*** Opening RECORDS SUPPLIED ***

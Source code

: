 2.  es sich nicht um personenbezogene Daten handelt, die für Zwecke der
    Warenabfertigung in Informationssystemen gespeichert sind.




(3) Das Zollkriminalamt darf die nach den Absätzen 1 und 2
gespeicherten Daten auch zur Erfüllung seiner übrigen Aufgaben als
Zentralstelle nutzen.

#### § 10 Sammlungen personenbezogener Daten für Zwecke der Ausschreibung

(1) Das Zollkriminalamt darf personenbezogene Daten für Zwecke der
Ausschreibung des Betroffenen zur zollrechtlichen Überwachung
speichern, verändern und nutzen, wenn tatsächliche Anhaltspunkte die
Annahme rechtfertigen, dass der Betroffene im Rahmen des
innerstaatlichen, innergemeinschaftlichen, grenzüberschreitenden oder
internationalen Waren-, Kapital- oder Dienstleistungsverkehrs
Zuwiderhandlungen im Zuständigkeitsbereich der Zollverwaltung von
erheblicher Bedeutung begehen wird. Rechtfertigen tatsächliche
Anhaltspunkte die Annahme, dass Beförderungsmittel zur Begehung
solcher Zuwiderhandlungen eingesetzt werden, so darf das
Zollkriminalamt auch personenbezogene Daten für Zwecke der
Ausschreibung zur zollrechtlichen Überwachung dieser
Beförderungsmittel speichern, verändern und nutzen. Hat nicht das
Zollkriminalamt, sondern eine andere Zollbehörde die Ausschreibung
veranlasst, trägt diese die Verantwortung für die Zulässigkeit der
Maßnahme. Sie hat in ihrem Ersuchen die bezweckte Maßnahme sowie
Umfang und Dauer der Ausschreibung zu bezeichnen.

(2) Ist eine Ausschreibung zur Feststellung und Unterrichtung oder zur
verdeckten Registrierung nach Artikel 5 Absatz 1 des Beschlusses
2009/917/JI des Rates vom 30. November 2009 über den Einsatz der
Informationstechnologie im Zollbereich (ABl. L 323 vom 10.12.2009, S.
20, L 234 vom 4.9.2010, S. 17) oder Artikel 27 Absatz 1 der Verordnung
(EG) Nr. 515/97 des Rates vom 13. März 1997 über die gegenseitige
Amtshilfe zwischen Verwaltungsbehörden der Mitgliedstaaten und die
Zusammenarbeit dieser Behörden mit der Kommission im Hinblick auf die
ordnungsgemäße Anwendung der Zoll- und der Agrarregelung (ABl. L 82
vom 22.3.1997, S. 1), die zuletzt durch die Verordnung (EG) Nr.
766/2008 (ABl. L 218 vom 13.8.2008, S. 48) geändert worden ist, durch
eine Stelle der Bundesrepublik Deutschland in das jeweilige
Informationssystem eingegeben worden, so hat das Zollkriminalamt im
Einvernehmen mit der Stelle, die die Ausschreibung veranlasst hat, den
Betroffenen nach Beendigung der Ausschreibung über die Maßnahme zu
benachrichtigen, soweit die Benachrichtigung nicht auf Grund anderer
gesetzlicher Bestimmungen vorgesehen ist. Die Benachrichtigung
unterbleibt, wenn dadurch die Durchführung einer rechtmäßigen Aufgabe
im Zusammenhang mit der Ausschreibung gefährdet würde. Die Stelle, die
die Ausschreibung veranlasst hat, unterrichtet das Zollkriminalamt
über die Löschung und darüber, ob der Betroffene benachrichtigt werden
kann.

*** Closing RECORDS SUPPLIED ***

** WHAT YOU NEED TO DO **
Among the entries above, locate the lines containing "(3) Das Zollkriminalamt" and "Maßnahme. Sie hat", and transcribe exactly those two lines and all lines between.

** EXPECTED ANSWER **
(3) Das Zollkriminalamt darf die nach den Absätzen 1 und 2
gespeicherten Daten auch zur Erfüllung seiner übrigen Aufgaben als
Zentralstelle nutzen.

#### § 10 Sammlungen personenbezogener Daten für Zwecke der Ausschreibung

(1) Das Zollkriminalamt darf personenbezogene Daten für Zwecke der
Ausschreibung des Betroffenen zur zollrechtlichen Überwachung
speichern, verändern und nutzen, wenn tatsächliche Anhaltspunkte die
Annahme rechtfertigen, dass der Betroffene im Rahmen des
innerstaatlichen, innergemeinschaftlichen, grenzüberschreitenden oder
internationalen Waren-, Kapital- oder Dienstleistungsverkehrs
Zuwiderhandlungen im Zuständigkeitsbereich der Zollverwaltung von
erheblicher Bedeutung begehen wird. Rechtfertigen tatsächliche
Anhaltspunkte die Annahme, dass Beförderungsmittel zur Begehung
solcher Zuwiderhandlungen eingesetzt werden, so darf das
Zollkriminalamt auch personenbezogene Daten für Zwecke der
Ausschreibung zur zollrechtlichen Überwachung dieser
Beförderungsmittel speichern, verändern und nutzen. Hat nicht das
Zollkriminalamt, sondern eine andere Zollbehörde die Ausschreibung
veranlasst, trägt diese die Verantwortung für die Zulässigkeit der
Maßnahme. Sie hat in ihrem Ersuchen die bezweckte Maßnahme sowie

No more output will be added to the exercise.